2017 Buick Encore. © General Motors.

Representing nearly a quarter of all small SUVs on U.S. roads today, customers have discovered attainable luxury and quality in the Encore

DETROIT – Small SUVs represent one of the fastest growing segments in the industry. U.S. sales of small SUVs have tripled since 2011, according to Polk registration data. Buick Encore sales have accelerated this growth by nearly 30 percent since 2013, despite entries in the segment having more than doubled since the Encore hit showrooms in 2013. Today, one quarter of small SUVs on the road are Buicks.
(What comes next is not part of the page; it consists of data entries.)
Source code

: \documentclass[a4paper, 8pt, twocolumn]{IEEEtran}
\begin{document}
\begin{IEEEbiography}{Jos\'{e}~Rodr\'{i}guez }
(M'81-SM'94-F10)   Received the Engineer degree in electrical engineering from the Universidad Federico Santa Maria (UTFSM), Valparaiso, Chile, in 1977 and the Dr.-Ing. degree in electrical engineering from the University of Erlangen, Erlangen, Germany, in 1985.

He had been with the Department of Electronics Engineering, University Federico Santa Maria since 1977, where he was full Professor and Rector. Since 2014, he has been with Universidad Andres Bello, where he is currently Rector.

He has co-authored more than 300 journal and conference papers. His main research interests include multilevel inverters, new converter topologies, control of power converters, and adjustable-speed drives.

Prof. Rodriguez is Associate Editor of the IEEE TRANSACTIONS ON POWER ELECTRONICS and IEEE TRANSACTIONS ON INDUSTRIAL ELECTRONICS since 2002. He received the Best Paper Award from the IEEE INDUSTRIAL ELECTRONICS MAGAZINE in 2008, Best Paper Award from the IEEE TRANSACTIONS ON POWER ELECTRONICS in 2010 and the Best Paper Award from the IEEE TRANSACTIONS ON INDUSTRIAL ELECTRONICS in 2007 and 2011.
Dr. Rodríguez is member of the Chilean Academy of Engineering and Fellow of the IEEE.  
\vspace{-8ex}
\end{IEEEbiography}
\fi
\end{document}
“The Encore is a pioneering force in a segment hugely popular with customers, with one in four Small SUV owners in the U.S. today driving a Buick,” said Duncan Aldred, vice president of Buick Sales, Service and Marketing. “The upcoming 2017 model doubles down on what’s made it successful, like extensive soft-touch interior materials not offered by the competition.”

Through the first six months of 2016, the U.S. has become Encore’s top market, with more than half of all sales coming from that market. In June, it reached 30 straight months of year-over-year sales growth, with more than half of new owners coming from outside GM brands.
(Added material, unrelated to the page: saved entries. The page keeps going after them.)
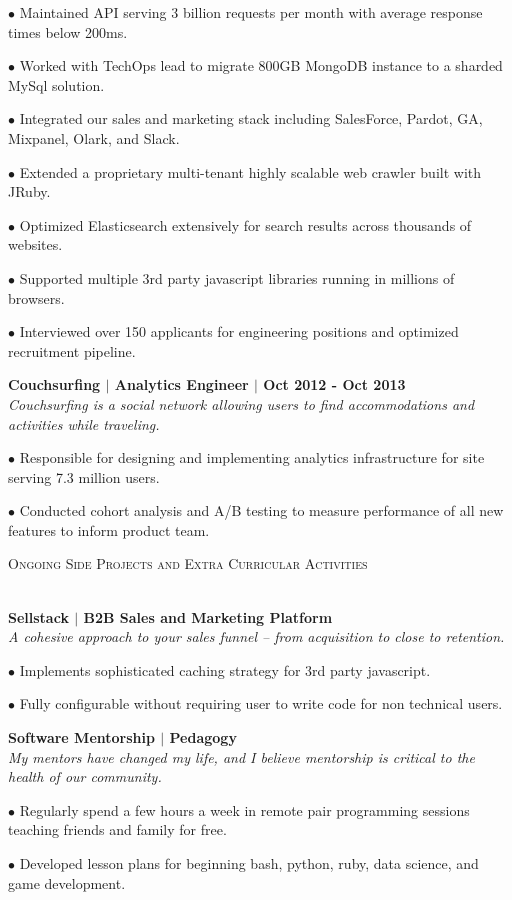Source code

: \documentclass{article}
\newcommand{\lineunder}{\vspace*{-8pt} \\ \hspace*{-18pt} \hrulefill \\}
\newcommand{\header}[1]{{\hspace*{-15pt}\vspace*{6pt} \textsc{#1}} \vspace*{-6pt} \lineunder}
\begin{document}
\begin{description}
	 \item$\bullet$ Maintained API serving 3 billion requests per month with average response times below 200ms.
	 \item$\bullet$ Worked with TechOps lead to migrate 800GB MongoDB instance to a sharded MySql solution.
	 \item$\bullet$ Integrated our sales and marketing stack including SalesForce, Pardot, GA, Mixpanel, Olark, and Slack.
	 \item$\bullet$ Extended a proprietary multi-tenant highly scalable web crawler built with JRuby.
	 \item$\bullet$ Optimized Elasticsearch extensively for search results across thousands of websites.
	 \item$\bullet$ Supported multiple 3rd party javascript libraries running in millions of browsers.
	 \item$\bullet$ Interviewed over 150 applicants for engineering positions and optimized recruitment pipeline. 
	
	 \item \textbf{Couchsurfing $|$ Analytics Engineer $|$ Oct 2012 - Oct 2013} \\
	  \textit{Couchsurfing is a social network allowing users to find accommodations and activities while traveling.}
	 \item$\bullet$ Responsible for designing and implementing analytics infrastructure for site serving 7.3 million users.
	 \item$\bullet$ Conducted cohort analysis and A/B testing to measure performance of all new features to inform product team.
	 
	 
	\end{description}

\header{Ongoing Side Projects and Extra Curricular Activities}

\begin{description}

 \item \textbf{Sellstack $|$ B2B Sales and Marketing Platform } \\
 \textit{A cohesive approach to your sales funnel -- from acquisition to close to retention.}
 \item$\bullet$ Implements sophisticated caching strategy for 3rd party javascript.   
 \item$\bullet$ Fully configurable without requiring user to write code for non technical users.


 \item \textbf{Software Mentorship $|$ Pedagogy } \\
 \textit{My mentors have changed my life, and I believe mentorship is critical to the health of our community. }  
 \item$\bullet$ Regularly spend a few hours a week in remote pair programming sessions teaching friends and family for free.
 \item$\bullet$ Developed lesson plans for beginning bash, python, ruby, data science, and game development.
 

 
\end{description}
\end{document}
In July, Encore is on pace for its best sales month ever, in one of its last months before a fully refreshed version comes out in September.

The Encore continues to gain popularity against competitive brands among key audiences including women and professionals. Women represent nearly 60 percent of Encore buyers, which is 16 percent higher than the industry.

“The Buick Encore provides buyers with a luxury experience in a nimble, compact, value-packed vehicle,” said Rebecca Lindland, senior director of commercial insights for Kelley Blue Book. “Not only is it chock-full of the latest in safety technology, it also is fun to drive and provides a wonderful, quiet cabin experience.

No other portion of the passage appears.